■ TASK OBJECTIVE ■
The answer must consist of every line below that holds the word "python".

★ ★ ★ ★

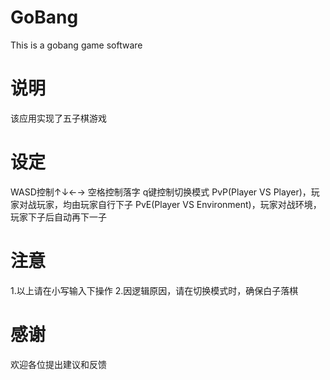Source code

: # GoBang
This is a gobang game software
# 说明
  该应用实现了五子棋游戏
# 设定
  WASD控制↑↓←→
  空格控制落字
  q键控制切换模式
  PvP(Player VS Player)，玩家对战玩家，均由玩家自行下子
  PvE(Player VS Environment)，玩家对战环境，玩家下子后自动再下一子
# 注意
  1.以上请在小写输入下操作
  2.因逻辑原因，请在切换模式时，确保白子落棋
# 感谢
  欢迎各位提出建议和反馈
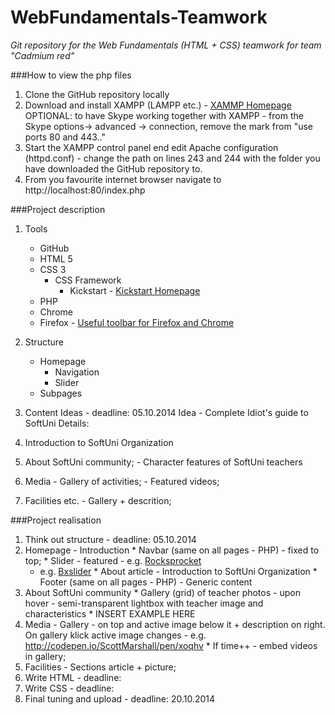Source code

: WebFundamentals-Teamwork
========================
>
*Git repository for the Web Fundamentals (HTML + CSS) teamwork for team "Cadmium red"*
>

###How to view the php files
1. Clone the GitHub repository locally
2. Download and install XAMPP (LAMPP etc.) - [XAMMP Homepage](https://www.apachefriends.org/index.html)
  OPTIONAL: to have Skype working together with XAMPP - from the Skype options-> advanced -> connection, remove the mark from "use ports 80 and 443.."
3. Start the XAMPP control panel end edit Apache configuration (httpd.conf) - change the path on lines 243 and 244 with the folder you have downloaded the GitHub repository to. 
4. From you favourite internet browser navigate to http://localhost:80/index.php

###Project description 
1. Tools
	- GitHub
	- HTML 5 
	- CSS 3
		- CSS Framework
			- Kickstart - [Kickstart Homepage](http://www.99lime.com/elements/)
	- PHP
	- Chrome 
	- Firefox - [Useful toolbar for Firefox and Chrome](http://chrispederick.com/work/web-developer/)

2. Structure
	- Homepage
		- Navigation
		- Slider
	- Subpages

3. Content Ideas - deadline: 05.10.2014
			Idea - Complete Idiot's guide to SoftUni
			Details:
  1. Introduction to SoftUni Organization
  2. About SoftUni community;
    - Character features of SoftUni teachers
  3. Media
    - Gallery of activities;
    - Featured videos;
  4. Facilities etc.
    - Gallery + descrition;
					
###Project realisation					
1. Think out structure - deadline: 05.10.2014
  1. Homepage - Introduction
    * Navbar (same on all pages - PHP) - fixed to top;
	* Slider - featured - e.g. [Rocksprocket](http://demo.rockettheme.com/wordpress-plugins/roksprocket/)
		- e.g. [Bxslider](http://bxslider.com/)
	* About article - Introduction to SoftUni Organization
	* Footer (same on all pages - PHP) - Generic content
  2. About SoftUni community
    * Gallery (grid) of teacher photos - upon hover - semi-transparent lightbox with teacher image and characteristics * INSERT EXAMPLE HERE
  3. Media - Gallery - on top and active image below it + description on right. On gallery klick active image changes - e.g. http://codepen.io/ScottMarshall/pen/xoqhv
    * If time++ - embed videos in gallery;
  4. Facilities - Sections article + picture;	 
2. Write HTML - deadline: 
3. Write CSS - deadline: 
4. Final tuning and upload - deadline: 20.10.2014
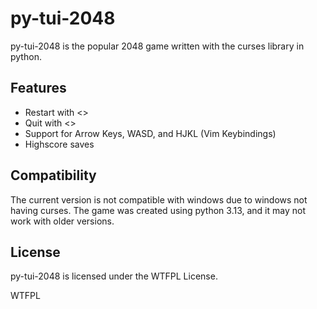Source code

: # py-tui-2048
py-tui-2048 is the popular 2048 game written with the curses library in python.

## Features
- Restart with <<r>>
- Quit with <<Ctrl-c>>
- Support for Arrow Keys, WASD, and HJKL (Vim Keybindings)
- Highscore saves

## Compatibility
The current version is not compatible with windows due to windows not having curses.
The game was created using python 3.13, and it may not work with older versions.

## License
py-tui-2048 is licensed under the WTFPL License.

<a href="http://www.wtfpl.net/"><img
     src="http://www.wtfpl.net/wp-content/uploads/2012/12/wtfpl-badge-4.png"
     width="80" height="15" alt="WTFPL" /></a>
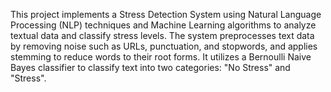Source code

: This project implements a Stress Detection System using Natural Language Processing (NLP) techniques and Machine Learning algorithms to analyze textual data and classify stress levels.
The system preprocesses text data by removing noise such as URLs, punctuation, and stopwords, and applies stemming to reduce words to their root forms. It utilizes a Bernoulli Naive Bayes classifier to classify text into two categories: "No Stress" and "Stress".
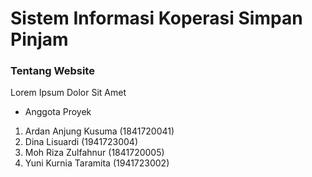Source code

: # Sistem Informasi Koperasi Simpan Pinjam

### Tentang Website

Lorem Ipsum Dolor Sit Amet

- Anggota Proyek

1. Ardan Anjung Kusuma (1841720041)
2. Dina Lisuardi (1941723004)
3. Moh Riza Zulfahnur (1841720005)
4. Yuni Kurnia Taramita (1941723002)

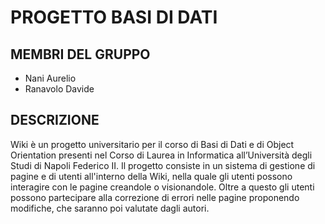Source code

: # PROGETTO BASI DI DATI

## MEMBRI DEL GRUPPO
- Nani Aurelio
- Ranavolo Davide
## DESCRIZIONE
Wiki è un progetto universitario per il corso di Basi di Dati e di Object Orientation presenti nel Corso di Laurea in Informatica all’Università degli Studi di Napoli Federico II. Il progetto consiste in un sistema di gestione di pagine e di utenti all'interno della Wiki, nella quale gli utenti possono interagire con le pagine creandole o visionandole. Oltre a questo gli utenti possono partecipare alla correzione di errori nelle pagine proponendo modifiche, che saranno poi valutate dagli autori.
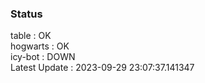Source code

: ### Status


table : OK  
hogwarts : OK  
icy-bot : DOWN  
Latest Update : 2023-09-29 23:07:37.141347
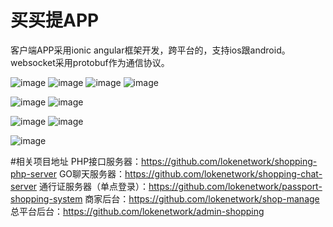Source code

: # 买买提APP
客户端APP采用ionic angular框架开发，跨平台的，支持ios跟android。websocket采用protobuf作为通信协议。


 ![image](https://github.com/lokenetwork/hybird_shopping_app/blob/master/demo-picture/hot-page.png)
 ![image](https://github.com/lokenetwork/hybird_shopping_app/blob/master/demo-picture/goods-detail-1.png)
 ![image](https://github.com/lokenetwork/hybird_shopping_app/blob/master/demo-picture/goods-detail-2.png)
 ![image](https://github.com/lokenetwork/hybird_shopping_app/blob/master/demo-picture/goods-detail-3.png)
 
 ![image](https://github.com/lokenetwork/hybird_shopping_app/blob/master/demo-picture/consult-1.png)
 ![image](https://github.com/lokenetwork/hybird_shopping_app/blob/master/demo-picture/consult-2.png)
 
 ![image](https://github.com/lokenetwork/hybird_shopping_app/blob/master/demo-picture/confirm-order-1.png)
 ![image](https://github.com/lokenetwork/hybird_shopping_app/blob/master/demo-picture/confirm-order-2.png)
 
 ![image](https://github.com/lokenetwork/hybird_shopping_app/blob/master/demo-picture/order-list.png)


#相关项目地址
PHP接口服务器：https://github.com/lokenetwork/shopping-php-server
GO聊天服务器：https://github.com/lokenetwork/shopping-chat-server
通行证服务器（单点登录）：https://github.com/lokenetwork/passport-shopping-system
商家后台：https://github.com/lokenetwork/shop-manage
总平台后台：https://github.com/lokenetwork/admin-shopping




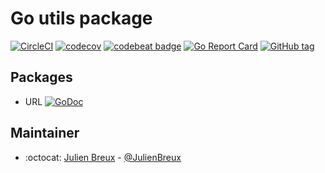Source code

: # Go utils package

[![CircleCI](https://circleci.com/gh/Seize/go-utils.svg?style=svg)](https://circleci.com/gh/Seize/go-utils)
[![codecov](https://codecov.io/gh/Seize/go-utils/branch/master/graph/badge.svg)](https://codecov.io/gh/Seize/go-utils)
[![codebeat badge](https://codebeat.co/badges/6563304a-3a85-44e3-9441-3d16927e09bf)](https://codebeat.co/projects/github-com-seize-go-utils-master)
[![Go Report Card](https://goreportcard.com/badge/github.com/Seize/go-utils)](https://goreportcard.com/report/github.com/Seize/go-utils)
[![GitHub tag](https://img.shields.io/github/tag/Seize/go-utils.svg)](Tag)

## Packages

- URL [![GoDoc](https://godoc.org/github.com/deize/go-utils/url?status.svg)](http://godoc.org/github.com/seize/go-utils/url)

## Maintainer

- :octocat: [Julien Breux](https://github.com/JulienBreux) - [@JulienBreux](https://twitter.com/JulienBreux)
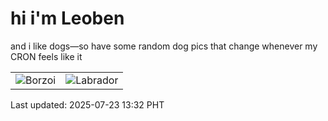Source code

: # hi i'm Leoben

and i like dogs—so have some random dog pics that change whenever my CRON feels like it

|  |  |
|--------|----------|
| ![Borzoi](https://random-dog-vercel.vercel.app/api/random-borzoi?v=1753248741) | ![Labrador](https://random-dog-vercel.vercel.app/api/random-labrador?v=1753248741) |

Last updated: 2025-07-23 13:32 PHT
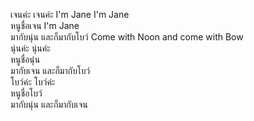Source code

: เจนค่ะ เจนค่ะ I'm Jane I'm Jane  
หนูชื่อเจน I'm Jane  
มากับนุ่น และก็มากับโบว์ Come with Noon and come with Bow  
นุ่นค่ะ นุ่นค่ะ  
หนูชื่อนุ่น  
มากับเจน และก็มากับโบว์  
โบว์ค่ะ โบว์ค่ะ  
หนูชื่อโบว์  
มากับนุ่น และก็มากับเจน  
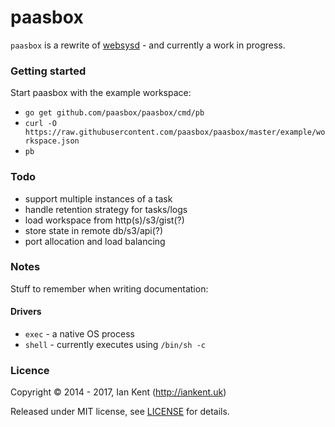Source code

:paasbox
========

`paasbox` is a rewrite of [websysd](https://github.com/websysd/websysd) - and currently a work in progress.

### Getting started

Start paasbox with the example workspace:

- `go get github.com/paasbox/paasbox/cmd/pb`
- `curl -O https://raw.githubusercontent.com/paasbox/paasbox/master/example/workspace.json`
- `pb`

### Todo

- support multiple instances of a task
- handle retention strategy for tasks/logs
- load workspace from http(s)/s3/gist(?)
- store state in remote db/s3/api(?)
- port allocation and load balancing

### Notes

Stuff to remember when writing documentation:

#### Drivers

- `exec` - a native OS process
- `shell` - currently executes using `/bin/sh -c`

### Licence

Copyright ©‎ 2014 - 2017, Ian Kent (http://iankent.uk)

Released under MIT license, see [LICENSE](LICENSE.md) for details.

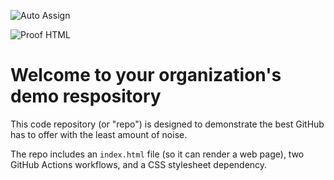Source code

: ![Auto Assign](https://github.com/Forgride/demo-repository/actions/workflows/auto-assign.yml/badge.svg)

![Proof HTML](https://github.com/Forgride/demo-repository/actions/workflows/proof-html.yml/badge.svg)

# Welcome to your organization's demo respository
This code repository (or "repo") is designed to demonstrate the best GitHub has to offer with the least amount of noise.

The repo includes an `index.html` file (so it can render a web page), two GitHub Actions workflows, and a CSS stylesheet dependency.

★ ★ ★ ★

■ RESPONSE AREA ■
py-tui-2048 is the popular 2048 game written with the curses library in python.
The game was created using python 3.13, and it may not work with older versions.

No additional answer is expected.